| WHAT THE TASK REQUIRES |
In the listing below, find the line containing "8 индикаторов одновременно". Write out that line and every line after it to the end, exactly and only those.

| MATERIAL TO PROCESS |
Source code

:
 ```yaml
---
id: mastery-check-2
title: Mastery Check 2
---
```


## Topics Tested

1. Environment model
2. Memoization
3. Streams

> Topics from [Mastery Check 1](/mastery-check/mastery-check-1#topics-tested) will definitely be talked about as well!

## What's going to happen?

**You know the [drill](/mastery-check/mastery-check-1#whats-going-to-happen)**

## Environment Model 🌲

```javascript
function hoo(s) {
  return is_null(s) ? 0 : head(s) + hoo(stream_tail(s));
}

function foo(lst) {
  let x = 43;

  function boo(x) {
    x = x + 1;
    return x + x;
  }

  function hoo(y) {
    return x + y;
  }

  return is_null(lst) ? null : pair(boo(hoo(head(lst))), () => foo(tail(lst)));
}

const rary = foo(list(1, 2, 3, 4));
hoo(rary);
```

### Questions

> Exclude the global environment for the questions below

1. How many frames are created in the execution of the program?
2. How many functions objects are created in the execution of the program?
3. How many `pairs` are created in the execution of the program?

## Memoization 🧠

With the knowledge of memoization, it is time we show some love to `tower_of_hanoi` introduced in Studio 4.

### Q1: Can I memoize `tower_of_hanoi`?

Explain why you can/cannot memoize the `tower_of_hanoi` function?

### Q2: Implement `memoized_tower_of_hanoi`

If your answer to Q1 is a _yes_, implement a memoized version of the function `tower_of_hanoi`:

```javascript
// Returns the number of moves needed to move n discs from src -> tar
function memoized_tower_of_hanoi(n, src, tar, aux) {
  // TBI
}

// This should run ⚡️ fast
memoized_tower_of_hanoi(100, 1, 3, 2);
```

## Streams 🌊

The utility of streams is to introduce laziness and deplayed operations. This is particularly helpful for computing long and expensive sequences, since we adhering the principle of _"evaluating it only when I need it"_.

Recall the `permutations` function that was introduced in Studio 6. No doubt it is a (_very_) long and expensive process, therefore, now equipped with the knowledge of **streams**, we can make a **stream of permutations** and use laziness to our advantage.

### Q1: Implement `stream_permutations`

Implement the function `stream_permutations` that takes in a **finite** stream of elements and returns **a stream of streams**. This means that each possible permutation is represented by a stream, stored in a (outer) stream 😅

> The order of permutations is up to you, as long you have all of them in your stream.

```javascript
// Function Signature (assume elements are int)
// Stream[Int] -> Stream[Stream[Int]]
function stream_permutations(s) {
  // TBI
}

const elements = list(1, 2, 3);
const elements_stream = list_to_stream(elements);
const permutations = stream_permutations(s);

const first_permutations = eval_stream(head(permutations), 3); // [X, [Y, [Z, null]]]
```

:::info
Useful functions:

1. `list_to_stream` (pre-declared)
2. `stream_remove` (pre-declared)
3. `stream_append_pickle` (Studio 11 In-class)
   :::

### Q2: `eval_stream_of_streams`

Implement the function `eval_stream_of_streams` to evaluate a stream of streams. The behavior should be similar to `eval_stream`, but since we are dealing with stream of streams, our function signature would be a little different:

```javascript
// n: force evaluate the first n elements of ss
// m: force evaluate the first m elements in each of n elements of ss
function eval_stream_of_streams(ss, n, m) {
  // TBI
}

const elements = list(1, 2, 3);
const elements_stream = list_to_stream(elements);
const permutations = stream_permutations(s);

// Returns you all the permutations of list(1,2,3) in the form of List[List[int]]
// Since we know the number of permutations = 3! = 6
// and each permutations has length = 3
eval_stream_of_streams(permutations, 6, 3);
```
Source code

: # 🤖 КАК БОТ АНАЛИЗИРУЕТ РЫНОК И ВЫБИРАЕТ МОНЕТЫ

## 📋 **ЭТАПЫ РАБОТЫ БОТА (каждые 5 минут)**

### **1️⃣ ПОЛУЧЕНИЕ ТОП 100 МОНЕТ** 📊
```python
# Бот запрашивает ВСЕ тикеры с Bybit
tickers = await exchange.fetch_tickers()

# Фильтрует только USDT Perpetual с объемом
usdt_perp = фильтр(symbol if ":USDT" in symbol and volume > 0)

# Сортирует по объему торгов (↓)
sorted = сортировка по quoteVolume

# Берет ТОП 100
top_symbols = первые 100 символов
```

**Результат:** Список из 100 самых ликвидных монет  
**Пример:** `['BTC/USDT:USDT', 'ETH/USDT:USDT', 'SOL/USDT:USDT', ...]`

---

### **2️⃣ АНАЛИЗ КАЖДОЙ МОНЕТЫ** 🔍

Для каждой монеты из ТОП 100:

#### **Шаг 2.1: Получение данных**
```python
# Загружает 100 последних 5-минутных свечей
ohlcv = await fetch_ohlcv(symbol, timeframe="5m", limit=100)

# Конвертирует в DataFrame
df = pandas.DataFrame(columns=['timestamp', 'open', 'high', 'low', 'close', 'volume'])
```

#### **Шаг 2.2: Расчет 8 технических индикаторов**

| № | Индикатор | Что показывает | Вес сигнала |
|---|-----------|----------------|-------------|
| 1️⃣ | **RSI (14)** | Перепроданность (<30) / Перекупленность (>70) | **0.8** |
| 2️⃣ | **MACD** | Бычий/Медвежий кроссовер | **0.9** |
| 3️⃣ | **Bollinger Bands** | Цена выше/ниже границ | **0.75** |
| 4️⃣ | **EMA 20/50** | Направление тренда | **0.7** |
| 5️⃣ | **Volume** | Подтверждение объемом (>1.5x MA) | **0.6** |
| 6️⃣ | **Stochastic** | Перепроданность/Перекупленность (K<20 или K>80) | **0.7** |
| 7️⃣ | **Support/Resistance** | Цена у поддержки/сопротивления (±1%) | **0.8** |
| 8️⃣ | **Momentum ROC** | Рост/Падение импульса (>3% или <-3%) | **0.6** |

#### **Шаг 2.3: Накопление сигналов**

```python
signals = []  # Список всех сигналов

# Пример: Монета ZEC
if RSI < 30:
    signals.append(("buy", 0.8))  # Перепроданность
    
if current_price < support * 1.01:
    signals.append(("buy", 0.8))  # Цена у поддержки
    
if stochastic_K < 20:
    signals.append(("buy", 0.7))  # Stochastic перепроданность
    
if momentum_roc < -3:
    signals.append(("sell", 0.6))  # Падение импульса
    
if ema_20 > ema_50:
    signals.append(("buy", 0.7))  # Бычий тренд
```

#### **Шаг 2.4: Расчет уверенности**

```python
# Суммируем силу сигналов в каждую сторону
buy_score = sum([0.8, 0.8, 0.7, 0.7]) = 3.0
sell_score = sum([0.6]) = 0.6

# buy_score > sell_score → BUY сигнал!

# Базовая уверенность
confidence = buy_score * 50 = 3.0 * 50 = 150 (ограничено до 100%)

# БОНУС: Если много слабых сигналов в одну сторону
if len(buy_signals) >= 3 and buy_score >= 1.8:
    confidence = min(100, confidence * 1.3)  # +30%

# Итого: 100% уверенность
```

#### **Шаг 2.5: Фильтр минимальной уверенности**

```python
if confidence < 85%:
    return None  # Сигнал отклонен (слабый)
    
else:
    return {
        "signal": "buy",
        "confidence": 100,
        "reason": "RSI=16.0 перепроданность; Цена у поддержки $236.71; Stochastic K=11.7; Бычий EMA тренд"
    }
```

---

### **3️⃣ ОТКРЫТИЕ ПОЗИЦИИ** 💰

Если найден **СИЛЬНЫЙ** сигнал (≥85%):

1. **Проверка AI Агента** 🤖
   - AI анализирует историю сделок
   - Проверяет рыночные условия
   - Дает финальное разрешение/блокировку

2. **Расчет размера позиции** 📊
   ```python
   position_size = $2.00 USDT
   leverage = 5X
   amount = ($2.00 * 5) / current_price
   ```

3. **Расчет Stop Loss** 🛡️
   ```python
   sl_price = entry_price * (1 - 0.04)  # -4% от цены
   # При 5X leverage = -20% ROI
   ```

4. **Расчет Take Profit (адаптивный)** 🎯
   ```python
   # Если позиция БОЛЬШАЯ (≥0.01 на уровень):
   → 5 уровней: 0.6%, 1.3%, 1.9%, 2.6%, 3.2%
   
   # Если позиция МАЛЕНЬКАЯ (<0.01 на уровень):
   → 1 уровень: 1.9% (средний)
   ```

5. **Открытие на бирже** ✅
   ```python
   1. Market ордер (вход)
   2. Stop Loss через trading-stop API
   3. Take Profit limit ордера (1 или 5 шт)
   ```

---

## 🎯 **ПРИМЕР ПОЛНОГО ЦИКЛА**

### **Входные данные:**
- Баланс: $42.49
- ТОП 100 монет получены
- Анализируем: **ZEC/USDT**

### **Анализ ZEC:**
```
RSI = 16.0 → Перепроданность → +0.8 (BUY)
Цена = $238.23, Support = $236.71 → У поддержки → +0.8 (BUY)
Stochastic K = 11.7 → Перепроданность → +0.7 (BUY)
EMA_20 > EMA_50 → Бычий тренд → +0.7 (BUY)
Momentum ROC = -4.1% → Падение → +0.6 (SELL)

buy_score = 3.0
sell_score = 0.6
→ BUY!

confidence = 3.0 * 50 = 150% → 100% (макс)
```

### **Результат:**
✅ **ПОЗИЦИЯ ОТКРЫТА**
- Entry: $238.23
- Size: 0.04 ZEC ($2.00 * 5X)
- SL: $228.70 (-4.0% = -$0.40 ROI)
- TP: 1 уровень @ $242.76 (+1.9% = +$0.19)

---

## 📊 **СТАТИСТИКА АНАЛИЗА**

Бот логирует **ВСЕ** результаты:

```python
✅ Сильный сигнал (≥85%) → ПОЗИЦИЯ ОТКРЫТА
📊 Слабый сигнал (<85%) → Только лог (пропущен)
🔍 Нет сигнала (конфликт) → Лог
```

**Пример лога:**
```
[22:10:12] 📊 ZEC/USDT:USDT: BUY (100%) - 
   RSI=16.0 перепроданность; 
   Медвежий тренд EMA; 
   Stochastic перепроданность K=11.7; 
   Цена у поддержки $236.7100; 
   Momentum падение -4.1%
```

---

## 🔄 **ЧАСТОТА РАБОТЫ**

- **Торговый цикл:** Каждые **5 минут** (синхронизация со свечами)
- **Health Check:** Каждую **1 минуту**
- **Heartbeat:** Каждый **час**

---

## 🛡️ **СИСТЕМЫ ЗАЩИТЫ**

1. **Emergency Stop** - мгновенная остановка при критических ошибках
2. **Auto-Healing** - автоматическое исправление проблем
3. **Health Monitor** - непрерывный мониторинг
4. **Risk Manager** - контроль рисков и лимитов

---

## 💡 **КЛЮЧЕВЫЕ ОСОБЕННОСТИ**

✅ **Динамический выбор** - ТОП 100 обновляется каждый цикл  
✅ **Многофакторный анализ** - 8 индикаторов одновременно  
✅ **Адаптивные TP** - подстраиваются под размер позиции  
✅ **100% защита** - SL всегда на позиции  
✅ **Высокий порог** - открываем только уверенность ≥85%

| WRITTEN REPLY |
✅ **Многофакторный анализ** - 8 индикаторов одновременно  
✅ **Адаптивные TP** - подстраиваются под размер позиции  
✅ **100% защита** - SL всегда на позиции  
✅ **Высокий порог** - открываем только уверенность ≥85%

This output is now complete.